• _EXERCISE DATA_:
= Beginning of Section =

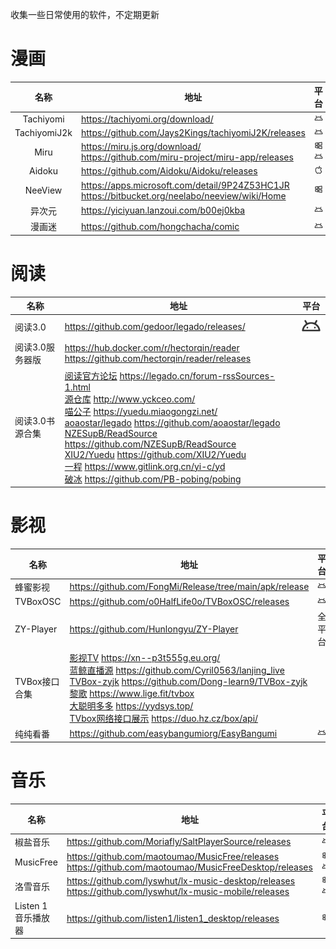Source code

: 收集一些日常使用的软件，不定期更新
# 漫画

|     名称     |                             地址                             | 平台                                                         |
| :----------: | ----------------------------------------------------------| ------------------------------------------------------------ |
|  Tachiyomi   |               https://tachiyomi.org/download/                | ![](https://raw.githubusercontent.com/gliang0118/softwarelist/main/platformlogo/android.svg "安卓") |
| TachiyomiJ2k |     https://github.com/Jays2Kings/tachiyomiJ2K/releases      | ![](https://raw.githubusercontent.com/gliang0118/softwarelist/main/platformlogo/android.svg "安卓") |
|     Miru     | https://miru.js.org/download/<br>https://github.com/miru-project/miru-app/releases | ![](https://raw.githubusercontent.com/gliang0118/softwarelist/main/platformlogo/windows.svg "Windows")  ![](https://raw.githubusercontent.com/gliang0118/softwarelist/main/platformlogo/android.svg "安卓") |
|    Aidoku    |          https://github.com/Aidoku/Aidoku/releases           | ![](https://raw.githubusercontent.com/gliang0118/softwarelist/main/platformlogo/apple.svg "苹果") |
|   NeeView    | https://apps.microsoft.com/detail/9P24Z53HC1JR <br> https://bitbucket.org/neelabo/neeview/wiki/Home | ![](https://raw.githubusercontent.com/gliang0118/softwarelist/main/platformlogo/windows.svg "Windows") |
|    异次元    |            https://yiciyuan.lanzoui.com/b00ej0kba            | ![](https://raw.githubusercontent.com/gliang0118/softwarelist/main/platformlogo/android.svg "安卓") |
|    漫画迷    |             https://github.com/hongchacha/comic              | ![](https://raw.githubusercontent.com/gliang0118/softwarelist/main/platformlogo/android.svg "安卓") |



# 阅读

| 名称            | 地址                                                         | 平台                                                         |
| --------------- | ------------------------------------------------------------ | ------------------------------------------------------------ |
| 阅读3.0         | https://github.com/gedoor/legado/releases/                   | ![](https://raw.githubusercontent.com/gliang0118/softwarelist/main/platformlogo/android.svg "安卓") |
| 阅读3.0服务器版 | https://hub.docker.com/r/hectorqin/reader<br>https://github.com/hectorqin/reader/releases |                                                              |
| 阅读3.0书源合集 | [阅读官方论坛](https://legado.cn/forum-rssSources-1.html) https://legado.cn/forum-rssSources-1.html <br> [源仓库](http://www.yckceo.com/)  http://www.yckceo.com/<br> [喵公子](https://yuedu.miaogongzi.net/)  https://yuedu.miaogongzi.net/<br> [aoaostar/legado](https://github.com/aoaostar/legado) https://github.com/aoaostar/legado <br> [NZESupB/ReadSource](https://github.com/NZESupB/ReadSource)  https://github.com/NZESupB/ReadSource<br> [XIU2/Yuedu](https://github.com/XIU2/Yuedu)  https://github.com/XIU2/Yuedu<br> [一程](https://www.gitlink.org.cn/yi-c/yd)  https://www.gitlink.org.cn/yi-c/yd<br> [破冰](https://github.com/PB-pobing/pobing) https://github.com/PB-pobing/pobing |                                                              |



# 影视

| 名称          | 地址                                                         | 平台                                                         |
| ------------- | ------------------------------------------------------------ | ------------------------------------------------------------ |
| 蜂蜜影视      | https://github.com/FongMi/Release/tree/main/apk/release      | ![](https://raw.githubusercontent.com/gliang0118/softwarelist/main/platformlogo/android.svg "安卓") |
| TVBoxOSC      | https://github.com/o0HalfLife0o/TVBoxOSC/releases            | ![](https://raw.githubusercontent.com/gliang0118/softwarelist/main/platformlogo/android.svg "安卓") |
| ZY-Player     | https://github.com/Hunlongyu/ZY-Player                       | 全平台                                                       |
| TVBox接口合集 | [影视TV](https://xn--p3t555g.eu.org/) https://xn--p3t555g.eu.org/<br>[蓝鲸直播源](https://github.com/Cyril0563/lanjing_live) https://github.com/Cyril0563/lanjing_live<br>[TVBox-zyjk](https://github.com/Dong-learn9/TVBox-zyjk) https://github.com/Dong-learn9/TVBox-zyjk<br>[黎歌](https://www.lige.fit/tvbox) https://www.lige.fit/tvbox <br>[大聪明多多](https://yydsys.top/) https://yydsys.top/ <br>[TVbox网络接口展示](https://duo.hz.cz/box/api/) https://duo.hz.cz/box/api/ |                                                              |
| 纯纯看番      | https://github.com/easybangumiorg/EasyBangumi | ![](https://raw.githubusercontent.com/gliang0118/softwarelist/main/platformlogo/android.svg "安卓") |



# 音乐

| 名称                | 地址                                                         | 平台                                                         |
| ------------------- | ------------------------------------------------------------ | ------------------------------------------------------------ |
| 椒盐音乐            | https://github.com/Moriafly/SaltPlayerSource/releases        | ![](https://raw.githubusercontent.com/gliang0118/softwarelist/main/platformlogo/android.svg "安卓") |
| MusicFree           | https://github.com/maotoumao/MusicFree/releases<br>https://github.com/maotoumao/MusicFreeDesktop/releases | ![](https://raw.githubusercontent.com/gliang0118/softwarelist/main/platformlogo/windows.svg "Windows")![](https://raw.githubusercontent.com/gliang0118/softwarelist/main/platformlogo/android.svg "安卓") |
| 洛雪音乐            | https://github.com/lyswhut/lx-music-desktop/releases<br>https://github.com/lyswhut/lx-music-mobile/releases | ![](https://raw.githubusercontent.com/gliang0118/softwarelist/main/platformlogo/windows.svg "Windows")![](https://raw.githubusercontent.com/gliang0118/softwarelist/main/platformlogo/android.svg "安卓") |
| Listen 1 音乐播放器 | https://github.com/listen1/listen1_desktop/releases          | ![](https://raw.githubusercontent.com/gliang0118/softwarelist/main/platformlogo/windows.svg "Windows") |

= End of Section =

• _TASK DETAILS_:
A word-for-word copy of the records is required. Leave out every picture.

• _OUTPUT OF THE EXERCISE_:
Source code

: 收集一些日常使用的软件，不定期更新
# 漫画

|     名称     |                             地址                             | 平台                                                         |
| :----------: | ----------------------------------------------------------| ------------------------------------------------------------ |
|  Tachiyomi   |               https://tachiyomi.org/download/                | ![](https://raw.githubusercontent.com/gliang0118/softwarelist/main/platformlogo/android.svg "安卓") |
| TachiyomiJ2k |     https://github.com/Jays2Kings/tachiyomiJ2K/releases      | ![](https://raw.githubusercontent.com/gliang0118/softwarelist/main/platformlogo/android.svg "安卓") |
|     Miru     | https://miru.js.org/download/<br>https://github.com/miru-project/miru-app/releases | ![](https://raw.githubusercontent.com/gliang0118/softwarelist/main/platformlogo/windows.svg "Windows")  ![](https://raw.githubusercontent.com/gliang0118/softwarelist/main/platformlogo/android.svg "安卓") |
|    Aidoku    |          https://github.com/Aidoku/Aidoku/releases           | ![](https://raw.githubusercontent.com/gliang0118/softwarelist/main/platformlogo/apple.svg "苹果") |
|   NeeView    | https://apps.microsoft.com/detail/9P24Z53HC1JR <br> https://bitbucket.org/neelabo/neeview/wiki/Home | ![](https://raw.githubusercontent.com/gliang0118/softwarelist/main/platformlogo/windows.svg "Windows") |
|    异次元    |            https://yiciyuan.lanzoui.com/b00ej0kba            | ![](https://raw.githubusercontent.com/gliang0118/softwarelist/main/platformlogo/android.svg "安卓") |
|    漫画迷    |             https://github.com/hongchacha/comic              | ![](https://raw.githubusercontent.com/gliang0118/softwarelist/main/platformlogo/android.svg "安卓") |



# 阅读

| 名称            | 地址                                                         | 平台                                                         |
| --------------- | ------------------------------------------------------------ | ------------------------------------------------------------ |
| 阅读3.0         | https://github.com/gedoor/legado/releases/                   | ![](https://raw.githubusercontent.com/gliang0118/softwarelist/main/platformlogo/android.svg "安卓") |
| 阅读3.0服务器版 | https://hub.docker.com/r/hectorqin/reader<br>https://github.com/hectorqin/reader/releases |                                                              |
| 阅读3.0书源合集 | [阅读官方论坛](https://legado.cn/forum-rssSources-1.html) https://legado.cn/forum-rssSources-1.html <br> [源仓库](http://www.yckceo.com/)  http://www.yckceo.com/<br> [喵公子](https://yuedu.miaogongzi.net/)  https://yuedu.miaogongzi.net/<br> [aoaostar/legado](https://github.com/aoaostar/legado) https://github.com/aoaostar/legado <br> [NZESupB/ReadSource](https://github.com/NZESupB/ReadSource)  https://github.com/NZESupB/ReadSource<br> [XIU2/Yuedu](https://github.com/XIU2/Yuedu)  https://github.com/XIU2/Yuedu<br> [一程](https://www.gitlink.org.cn/yi-c/yd)  https://www.gitlink.org.cn/yi-c/yd<br> [破冰](https://github.com/PB-pobing/pobing) https://github.com/PB-pobing/pobing |                                                              |



# 影视

| 名称          | 地址                                                         | 平台                                                         |
| ------------- | ------------------------------------------------------------ | ------------------------------------------------------------ |
| 蜂蜜影视      | https://github.com/FongMi/Release/tree/main/apk/release      | ![](https://raw.githubusercontent.com/gliang0118/softwarelist/main/platformlogo/android.svg "安卓") |
| TVBoxOSC      | https://github.com/o0HalfLife0o/TVBoxOSC/releases            | ![](https://raw.githubusercontent.com/gliang0118/softwarelist/main/platformlogo/android.svg "安卓") |
| ZY-Player     | https://github.com/Hunlongyu/ZY-Player                       | 全平台                                                       |
| TVBox接口合集 | [影视TV](https://xn--p3t555g.eu.org/) https://xn--p3t555g.eu.org/<br>[蓝鲸直播源](https://github.com/Cyril0563/lanjing_live) https://github.com/Cyril0563/lanjing_live<br>[TVBox-zyjk](https://github.com/Dong-learn9/TVBox-zyjk) https://github.com/Dong-learn9/TVBox-zyjk<br>[黎歌](https://www.lige.fit/tvbox) https://www.lige.fit/tvbox <br>[大聪明多多](https://yydsys.top/) https://yydsys.top/ <br>[TVbox网络接口展示](https://duo.hz.cz/box/api/) https://duo.hz.cz/box/api/ |                                                              |
| 纯纯看番      | https://github.com/easybangumiorg/EasyBangumi | ![](https://raw.githubusercontent.com/gliang0118/softwarelist/main/platformlogo/android.svg "安卓") |



# 音乐

| 名称                | 地址                                                         | 平台                                                         |
| ------------------- | ------------------------------------------------------------ | ------------------------------------------------------------ |
| 椒盐音乐            | https://github.com/Moriafly/SaltPlayerSource/releases        | ![](https://raw.githubusercontent.com/gliang0118/softwarelist/main/platformlogo/android.svg "安卓") |
| MusicFree           | https://github.com/maotoumao/MusicFree/releases<br>https://github.com/maotoumao/MusicFreeDesktop/releases | ![](https://raw.githubusercontent.com/gliang0118/softwarelist/main/platformlogo/windows.svg "Windows")![](https://raw.githubusercontent.com/gliang0118/softwarelist/main/platformlogo/android.svg "安卓") |
| 洛雪音乐            | https://github.com/lyswhut/lx-music-desktop/releases<br>https://github.com/lyswhut/lx-music-mobile/releases | ![](https://raw.githubusercontent.com/gliang0118/softwarelist/main/platformlogo/windows.svg "Windows")![](https://raw.githubusercontent.com/gliang0118/softwarelist/main/platformlogo/android.svg "安卓") |
| Listen 1 音乐播放器 | https://github.com/listen1/listen1_desktop/releases          | ![](https://raw.githubusercontent.com/gliang0118/softwarelist/main/platformlogo/windows.svg "Windows") |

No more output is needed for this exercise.